Il est ralenti cependant par l’aggravation des tensions géopolitiques au Moyen-Orient depuis l’attaque terroriste du 7 octobre 2023 et la guerre de Gaza, dont la fin est une condition sine qua non de la viabilité du projet. |
Un projet géoéconomique visant à contrebalancer les Nouvelles routes de la Soie chinoises
- Annoncé le 10 septembre 2023 à New Delhi lors du sommet du G20, le projet IMEEC (India-Middle East-Europe Economic Corridor) est une initiative de couloir logistique stratégique visant à renforcer les échanges commerciaux entre l’Inde, le Moyen-Orient et l’Europe.
- Ce corridor, qui implique neuf des plus grandes puissances économiques mondiales représentant près de la moitié du PIB global, ambitionne de consolider les flux commerciaux sur les axes Nord-Sud et Sud-Sud. Il prévoit un itinéraire combinant transport maritime depuis les côtes indiennes vers les Émirats arabes unis, suivi d’une liaison ferroviaire traversant l’Arabie saoudite, la Jordanie et Israël, avant de rejoindre l’Europe par voie maritime, notamment en Italie, en France et en Allemagne.

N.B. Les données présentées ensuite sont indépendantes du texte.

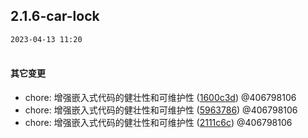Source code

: ## 2.1.6-car-lock
`2023-04-13 11:20`<br><br>
#### 其它变更 
- chore: 增强嵌入式代码的健壮性和可维护性 ([1600c3d](https://git.pengbocloud.com/lanneng_develop/embedded-monorepo/commit/1600c3db89830561e573d126fdb0fe6ccc051449)) @406798106 
- chore: 增强嵌入式代码的健壮性和可维护性 ([5963786](https://git.pengbocloud.com/lanneng_develop/embedded-monorepo/commit/596378667b05a86717ed05376e4f3b6c85663cd2)) @406798106 
- chore: 增强嵌入式代码的健壮性和可维护性 ([2111c6c](https://git.pengbocloud.com/lanneng_develop/embedded-monorepo/commit/2111c6cedc95fe0616a18cee2164193d918f5927)) @406798106 

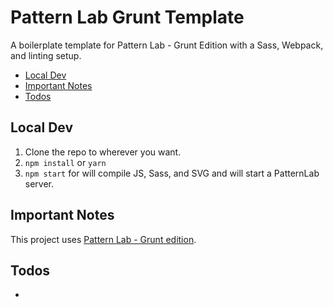 # Pattern Lab Grunt Template

A boilerplate template for Pattern Lab - Grunt Edition with a Sass, Webpack, and linting setup.

 - [Local Dev](#local-dev)
 - [Important Notes](#important-notes)
 - [Todos](#todos)

## Local Dev
 1. Clone the repo to wherever you want.
 2. `npm install` or `yarn`
 3. `npm start` for will compile JS, Sass, and SVG and will start a PatternLab server.

## Important Notes
 This project uses [Pattern Lab - Grunt edition](https://github.com/pattern-lab/edition-node-grunt).

## Todos
 -
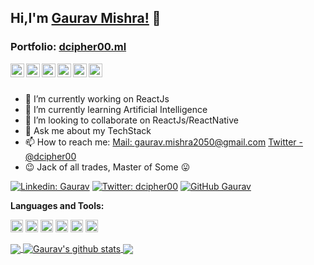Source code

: ## Hi,I'm [Gaurav Mishra!]() 👋

### Portfolio: [dcipher00.ml](https://dcipher00.ml/)

<a href="https://twitter.com/dcipher00">
  <img align="left" alt="Gaurav's Twitter" width="22px" src="https://cdn.jsdelivr.net/npm/simple-icons@v3/icons/twitter.svg" />
</a>
<a href="https://www.linkedin.com/in/gaurav-mishra-9a1959110/">
  <img align="left" alt="Gaurav's Linkdein" width="22px" src="https://cdn.jsdelivr.net/npm/simple-icons@v3/icons/linkedin.svg" />
</a>
<a href="https://github.com/dcipher00">
  <img align="left" alt="Gaurav's Github" width="22px" src="https://cdn.jsdelivr.net/npm/simple-icons@v3/icons/github.svg" />
</a>
<a href="https://t.me/dcipher00">
  <img align="left" alt="Gaurav's Telegram" width="22px" src="https://cdn.jsdelivr.net/npm/simple-icons@v3/icons/telegram.svg" />
</a>
<a href="https://www.instagram.com/vicky__pedia__/">
  <img align="left" alt="Gaurav's Instagram" width="22px" src="https://cdn.jsdelivr.net/npm/simple-icons@v3/icons/instagram.svg" />
</a>
<a href="https://www.facebook.com/dcipher00/">
  <img align="left" alt="Gaurav's Facebook" width="22px" src="https://cdn.jsdelivr.net/npm/simple-icons@v3/icons/facebook.svg" />
</a>

<br/>
<br/>

- 🔭 I’m currently working on ReactJs
- 🌱 I’m currently learning Artificial Intelligence
- 👯 I’m looking to collaborate on ReactJs/ReactNative
- 💬 Ask me about my TechStack
- 📫 How to reach me: [Mail: gaurav.mishra2050@gmail.com](mailto:gaurav.mishra2050@gmail.com)   [Twitter - @dcipher00](https://twitter.com/dcipher00)
- :wink: Jack of all trades, Master of Some :stuck_out_tongue:

[![Linkedin: Gaurav](https://img.shields.io/badge/-gaurav-blue?style=flat-square&logo=Linkedin&logoColor=white&link=https://www.linkedin.com/in/gaurav-mishra-9a1959110/)](https://www.linkedin.com/in/gaurav-mishra-9a1959110/)
[![Twitter: dcipher00](https://img.shields.io/twitter/follow/dcipher00?style=social)](https://twitter.com/dcipher00)
[![GitHub Gaurav](https://img.shields.io/github/followers/dcipher00?label=follow&style=social)](https://github.com/dcipher00)

**Languages and Tools:**  

<code><img height="20" src="https://cdn4.iconfinder.com/data/icons/logos-3/600/React.js_logo-512.png"></code>
<code><img height="20" src="https://img.favpng.com/11/12/19/javascript-computer-software-software-development-programmer-web-application-png-favpng-WuPFsyAuMLj56ntXb4KtVNC7B.jpg"></code>
<code><img height="20" src="https://img.favpng.com/20/4/0/node-js-javascript-react-mean-angularjs-png-favpng-9jx9sihXGEqtr5xCmpXZtGFjQ.jpg"></code>
<code><img height="20" src="https://banner2.cleanpng.com/20180319/fye/kisspng-android-software-development-handheld-devices-scal-android-png-save-5ab05ca9ecd8b9.5806404315215074979701.jpg"></code>
<code><img height="20" src="https://i.dlpng.com/static/png/5289119-aws-architect-aws-contract-architect-scotland-aws-png-230_230_preview.png"></code>
<code><img height="20" src="https://banner2.cleanpng.com/20180609/fe/kisspng-firebase-cloud-messaging-google-cloud-messaging-api-as-a-service-5b1bf782ded510.0849635015285594909127.jpg"></code>


<a href="https://github.com/dcipher00">
  <img align="center" src="https://github-readme.dcipher00.vercel.app
/api/top-langs/?username=dcipher00&theme=dark&hide_langs_below=1&count_private=true" />
</a>
<a href="https://github.com/dcipher00">
 <img align="center" src="https://github-readme.dcipher00.vercel.app
/api?username=dcipher00&&show_icons=true&title_color=ffffff&icon_color=bb2acf&count_private=true&text_color=daf7dc&bg_color=151515"" alt="Gaurav's github stats"/>
</a>

<a href="https://github.com/dcipher00/Frindi">
  <img align="center" src="https://github-readme.dcipher00.vercel.app
/api/pin/?username=dcipher00&repo=Frindi&theme=dark" />

</a>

- D’un point de vue géostratégique, l’IMEEC apparaît comme une réponse occidentale à l’initiative chinoise des Nouvelles Routes de la Soie (Belt and Road Initiative, BRI), voulue par Xi Jinping. Au-delà de la concurrence commerciale, ce projet pourrait viser à contrebalancer la montée en puissance d’un bloc anti-occidental en formation autour des BRICS (Brésil, Russie, Inde, Chine, Afrique du Sud), en consolidant les alliances économiques entre l’Occident et les partenaires clés du Moyen-Orient et de l’Inde.
Une opportunité pour l’Europe de renforcer ses relations économiques avec le géant indien
- Pour l’Europe, il s’agit d’une opportunité d’extension des routes commerciales existantes, et de revitalisation des flux de marchandises par la création de chemins de fer et de lignes maritimes reliant un plus grand nombre de partenaires.
- Ce projet ouvre la voie à une accélération de la libéralisation du commerce avec l’Inde, en capitalisant sur sa forte croissance économique, qui devrait considérablement intensifier les échanges avec l’Union européenne. Déjà premier partenaire commercial de l’Inde avec des échanges bilatéraux s’élevant à 136 milliards de dollars en 2022-2023, l’Union européenne est également son deuxième marché d’exportation avec 61 milliards de dollars d’exportations.
- À l’échelle globale, ce projet ne se limite pas à la création d’une route commerciale, mais vise à établir un véritable réseau énergétique. Il permettra de faciliter le commerce d’électricité issue de sources renouvelables tout en accompagnant ses participants dans leur transition énergétique. Un corridor dédié à l’hydrogène reliera ainsi les ports stratégiques de Dubaï, Djeddah et Haïfa, renforçant l’intégration des énergies renouvelables aux échanges internationaux.
Un contexte géopolitique tendu qui menace la viabilité du projet
- À l’est de l’Europe, les tensions en Ukraine incitent le bloc occidental à renforcer ses liens avec les pays du Sud, en misant sur l’Inde pour réduire la dépendance à Pékin. Les pays du Golfe, de leur côté, participent activement au projet avec l’ambition de se positionner comme un pont économique stratégique entre l’Europe et l’Asie.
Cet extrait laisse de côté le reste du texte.